Des conditions de travail difficiles
Des conditions de travail difficiles
Les effectifs méconnus
Les archives donnent peu d’éléments sur les effectifs. En 1918, il y a 15 secteurs pour 15 tombereaux donc probablement autant de charretiers. La motorisation surtout à partir des années 1930 augmente les besoins. Chaque benne induit un conducteur et deux chargeurs qui se tiennent à l’arrière pour un ramassage régulier et plus rapide car quasi sans arrêt. En 1935, le service compte au moins 55 agents.
Trente ans plus tard, au milieu des années 1960, l'effectif comprend 39 conducteurs de poids-lourds et 44 éboueurs municipaux. Ces chiffres vont augmenter dans les années 1970 en lien avec l'organisation du temps de travail et l'urbanisation de la ville, notamment l'émergence de nouveaux quartiers tels que La Source. En 1974, on évoque 60 conducteurs et 60 éboueurs.

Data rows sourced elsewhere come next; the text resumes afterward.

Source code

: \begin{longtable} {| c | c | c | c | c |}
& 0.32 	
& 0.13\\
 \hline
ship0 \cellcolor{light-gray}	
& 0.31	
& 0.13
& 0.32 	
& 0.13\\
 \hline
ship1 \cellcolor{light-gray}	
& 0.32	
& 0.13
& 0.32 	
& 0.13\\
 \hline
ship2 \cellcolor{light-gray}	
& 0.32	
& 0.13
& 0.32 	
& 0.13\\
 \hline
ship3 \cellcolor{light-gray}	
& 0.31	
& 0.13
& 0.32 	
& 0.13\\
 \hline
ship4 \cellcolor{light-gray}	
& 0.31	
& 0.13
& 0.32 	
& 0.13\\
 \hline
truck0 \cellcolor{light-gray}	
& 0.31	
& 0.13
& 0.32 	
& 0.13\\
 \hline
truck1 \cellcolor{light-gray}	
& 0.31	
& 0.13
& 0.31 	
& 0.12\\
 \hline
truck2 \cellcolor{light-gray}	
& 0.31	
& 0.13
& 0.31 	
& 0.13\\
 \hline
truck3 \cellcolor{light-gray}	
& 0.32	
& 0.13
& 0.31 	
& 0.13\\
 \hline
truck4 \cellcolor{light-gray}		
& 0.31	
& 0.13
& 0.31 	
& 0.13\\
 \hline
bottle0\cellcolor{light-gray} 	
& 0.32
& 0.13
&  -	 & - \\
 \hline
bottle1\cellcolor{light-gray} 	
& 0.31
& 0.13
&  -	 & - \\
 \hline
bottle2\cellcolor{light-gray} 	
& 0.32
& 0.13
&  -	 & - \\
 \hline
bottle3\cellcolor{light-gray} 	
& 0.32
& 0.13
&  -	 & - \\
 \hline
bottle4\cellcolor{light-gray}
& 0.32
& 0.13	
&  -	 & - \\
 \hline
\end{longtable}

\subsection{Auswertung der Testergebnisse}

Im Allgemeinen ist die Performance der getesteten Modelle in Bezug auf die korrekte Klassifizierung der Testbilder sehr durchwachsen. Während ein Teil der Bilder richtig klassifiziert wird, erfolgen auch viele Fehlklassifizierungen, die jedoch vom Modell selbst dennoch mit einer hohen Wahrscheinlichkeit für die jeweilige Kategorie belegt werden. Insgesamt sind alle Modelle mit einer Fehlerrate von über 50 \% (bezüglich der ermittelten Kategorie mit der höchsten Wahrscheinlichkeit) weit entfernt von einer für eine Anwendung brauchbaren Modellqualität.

La pénibilité au quotidien
Qu’ils soient âniers, charretiers, boueux, éboueurs, hommes de peine ou encore gardes-canches, tous œuvrent dans des conditions que l’on devine pénibles à la lecture des documents d’archives. Au 19e siècle, et au moins jusqu’à la disparition complète de l’usage des bennes hippomobiles, le travail consiste à soulever et vider les récipients dans les tombereaux souvent très hauts, balayer les rues et y ramasser les ordures déversées ou échappées sur la chaussée, puis les emporter chez les maraîchers ou dans les canches. Le personnel charge et décharge ainsi des kilos d’ordures de multiples fois au cours de la journée, à une époque où le ramassage est quotidien et la quantité de déchets ne cesse d’augmenter. Les hommes du service des boues et immondices, devenu plus tard le service des ordures ménagères, s’occupent aussi de l’entretien des chevaux, des tombereaux et ensuite, de celui des véhicules mécaniques. Suivant les saisons, ils retirent la neige et le verglas en hiver, nettoient les rues et les dégagent des encombrements liés aux travaux. Pour mémoire, avant 1919 et le passage à la journée légale de 8 heures, la journée de travail peut être de 10 à 12 heures. La semaine à 40 heures et les congés payés seront acquis en 1936.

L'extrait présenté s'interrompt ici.